Poilievre asks Singh to pull support for Liberal government to prompt fall election

Conservative Leader Pierre Poilievre has written a letter to his NDP counterpart asking Jagmeet Singh to pull his party’s support for the Liberal government so Canadians can go to the polls this fall instead of next year as planned.

“Canadians can’t afford or even endure another year of this costly coalition. No one voted for you to keep Trudeau in power. You do not have a mandate to drag out his government another year,” Poilievre wrote in his letter.

“Pull out of the costly coalition and vote non-confidence in the government this September to trigger a carbon tax election in October of THIS YEAR. Or you will forever be known as “Sell-Out Singh,'” Poilievre said.

Poilievre said Prime Minister Justin Trudeau did not go ahead with a “reset” of his cabinet at the government’s retreat in Halifax this week — some Liberal MPs wanted a shuffle after the stinging byelection loss in Toronto-St. Paul’s — and that means “all the ministers who gave us rising crime, costs and housing remain.”

Asked why there wasn’t a cabinet shuffle, Trudeau said he will focus on policy over personalities as he tries to boost the government’s standing with Canadians.
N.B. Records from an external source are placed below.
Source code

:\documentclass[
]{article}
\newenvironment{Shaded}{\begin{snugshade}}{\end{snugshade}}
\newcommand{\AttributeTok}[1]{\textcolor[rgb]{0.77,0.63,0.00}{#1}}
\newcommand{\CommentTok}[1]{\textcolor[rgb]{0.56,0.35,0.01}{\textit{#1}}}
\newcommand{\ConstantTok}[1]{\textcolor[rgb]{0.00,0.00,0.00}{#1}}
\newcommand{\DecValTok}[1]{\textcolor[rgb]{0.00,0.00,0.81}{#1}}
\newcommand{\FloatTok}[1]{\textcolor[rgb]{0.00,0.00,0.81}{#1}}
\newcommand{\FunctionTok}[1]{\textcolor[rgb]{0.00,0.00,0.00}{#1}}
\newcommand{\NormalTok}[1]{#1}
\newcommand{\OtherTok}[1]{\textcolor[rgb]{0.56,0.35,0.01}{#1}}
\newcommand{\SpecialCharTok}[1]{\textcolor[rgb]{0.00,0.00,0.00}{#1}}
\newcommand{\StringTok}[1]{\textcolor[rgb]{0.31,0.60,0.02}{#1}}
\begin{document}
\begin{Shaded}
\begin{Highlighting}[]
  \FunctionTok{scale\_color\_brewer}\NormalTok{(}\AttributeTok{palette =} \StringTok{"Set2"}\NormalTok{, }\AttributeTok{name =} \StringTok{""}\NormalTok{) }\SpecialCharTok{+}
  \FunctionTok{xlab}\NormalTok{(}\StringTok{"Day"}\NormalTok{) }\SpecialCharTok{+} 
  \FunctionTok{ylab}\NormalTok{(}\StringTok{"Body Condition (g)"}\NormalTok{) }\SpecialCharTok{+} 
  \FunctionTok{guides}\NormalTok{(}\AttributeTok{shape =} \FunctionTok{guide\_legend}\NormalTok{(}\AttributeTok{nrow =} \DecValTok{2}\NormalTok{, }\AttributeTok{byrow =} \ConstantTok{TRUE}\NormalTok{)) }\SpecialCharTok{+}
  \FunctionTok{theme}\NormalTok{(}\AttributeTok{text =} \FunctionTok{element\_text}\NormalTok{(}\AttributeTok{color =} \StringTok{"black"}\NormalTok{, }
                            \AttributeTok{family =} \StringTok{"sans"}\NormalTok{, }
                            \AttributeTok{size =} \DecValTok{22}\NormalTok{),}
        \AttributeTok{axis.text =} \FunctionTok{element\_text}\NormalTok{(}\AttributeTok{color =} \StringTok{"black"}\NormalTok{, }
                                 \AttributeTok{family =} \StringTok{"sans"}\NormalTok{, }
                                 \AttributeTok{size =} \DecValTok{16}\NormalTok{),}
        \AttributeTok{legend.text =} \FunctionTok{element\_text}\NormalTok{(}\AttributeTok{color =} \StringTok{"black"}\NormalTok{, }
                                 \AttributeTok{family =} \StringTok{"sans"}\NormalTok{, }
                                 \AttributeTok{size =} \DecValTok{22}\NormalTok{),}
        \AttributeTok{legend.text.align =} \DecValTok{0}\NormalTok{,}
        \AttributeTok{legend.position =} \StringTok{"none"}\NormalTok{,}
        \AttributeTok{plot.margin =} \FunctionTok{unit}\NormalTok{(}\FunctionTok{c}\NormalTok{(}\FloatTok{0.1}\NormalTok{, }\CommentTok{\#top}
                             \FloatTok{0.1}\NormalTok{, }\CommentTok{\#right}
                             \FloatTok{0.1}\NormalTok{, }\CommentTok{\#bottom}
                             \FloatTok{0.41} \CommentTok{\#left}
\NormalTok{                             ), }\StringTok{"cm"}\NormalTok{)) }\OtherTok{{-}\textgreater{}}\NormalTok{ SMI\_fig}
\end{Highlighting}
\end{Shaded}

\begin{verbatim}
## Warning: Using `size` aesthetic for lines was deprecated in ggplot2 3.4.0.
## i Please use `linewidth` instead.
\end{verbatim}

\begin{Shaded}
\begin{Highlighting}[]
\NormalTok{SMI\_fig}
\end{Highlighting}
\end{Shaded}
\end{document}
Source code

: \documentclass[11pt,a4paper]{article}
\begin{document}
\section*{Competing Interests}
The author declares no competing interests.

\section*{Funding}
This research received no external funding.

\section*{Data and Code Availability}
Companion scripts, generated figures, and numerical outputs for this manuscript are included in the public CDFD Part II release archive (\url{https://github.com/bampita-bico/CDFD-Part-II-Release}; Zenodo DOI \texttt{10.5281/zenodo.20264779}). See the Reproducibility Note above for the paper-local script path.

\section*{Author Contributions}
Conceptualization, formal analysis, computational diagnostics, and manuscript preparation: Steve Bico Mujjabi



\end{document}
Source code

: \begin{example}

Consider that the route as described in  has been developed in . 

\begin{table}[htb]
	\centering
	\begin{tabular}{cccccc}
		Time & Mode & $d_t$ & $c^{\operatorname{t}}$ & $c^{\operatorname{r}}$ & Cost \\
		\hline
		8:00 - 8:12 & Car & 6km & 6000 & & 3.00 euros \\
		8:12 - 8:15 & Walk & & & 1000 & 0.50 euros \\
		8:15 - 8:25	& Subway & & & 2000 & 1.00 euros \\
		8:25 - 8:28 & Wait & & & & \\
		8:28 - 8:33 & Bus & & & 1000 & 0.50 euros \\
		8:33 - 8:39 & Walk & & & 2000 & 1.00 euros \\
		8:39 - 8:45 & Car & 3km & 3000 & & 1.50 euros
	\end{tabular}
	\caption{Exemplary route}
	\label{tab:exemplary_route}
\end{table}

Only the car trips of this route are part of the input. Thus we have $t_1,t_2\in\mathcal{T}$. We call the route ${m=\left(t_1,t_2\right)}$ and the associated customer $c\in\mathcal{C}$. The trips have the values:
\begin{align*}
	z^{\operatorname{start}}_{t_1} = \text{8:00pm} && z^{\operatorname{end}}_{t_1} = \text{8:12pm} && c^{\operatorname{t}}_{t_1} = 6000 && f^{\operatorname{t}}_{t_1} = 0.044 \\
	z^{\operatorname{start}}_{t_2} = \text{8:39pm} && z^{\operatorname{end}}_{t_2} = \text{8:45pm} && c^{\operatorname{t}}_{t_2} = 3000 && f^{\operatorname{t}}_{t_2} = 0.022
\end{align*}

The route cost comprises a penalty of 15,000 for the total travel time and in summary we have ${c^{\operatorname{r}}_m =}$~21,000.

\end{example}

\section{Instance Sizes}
Trudeau announced a clamp-down on the low-wage temporary foreign worker program that some experts say has spiralled out of control. He also signalled further changes to the country’s immigration program could be coming this fall.

As well, Trudeau slapped punitive tariffs on Chinese-made electric vehicles to support Canada’s auto manufacturing sector in the face of state-subsidized cars from that country.

Earlier, Government House Leader Karina Gould said she’s confident the NDP supply-and-confidence agreement that keeps the Liberal government in power will hold until its expected end date in June 2025.

“We signed the agreement until the end of June — that’s something that has been signed and agreed to, so I’m going to be working on that premise,” she said.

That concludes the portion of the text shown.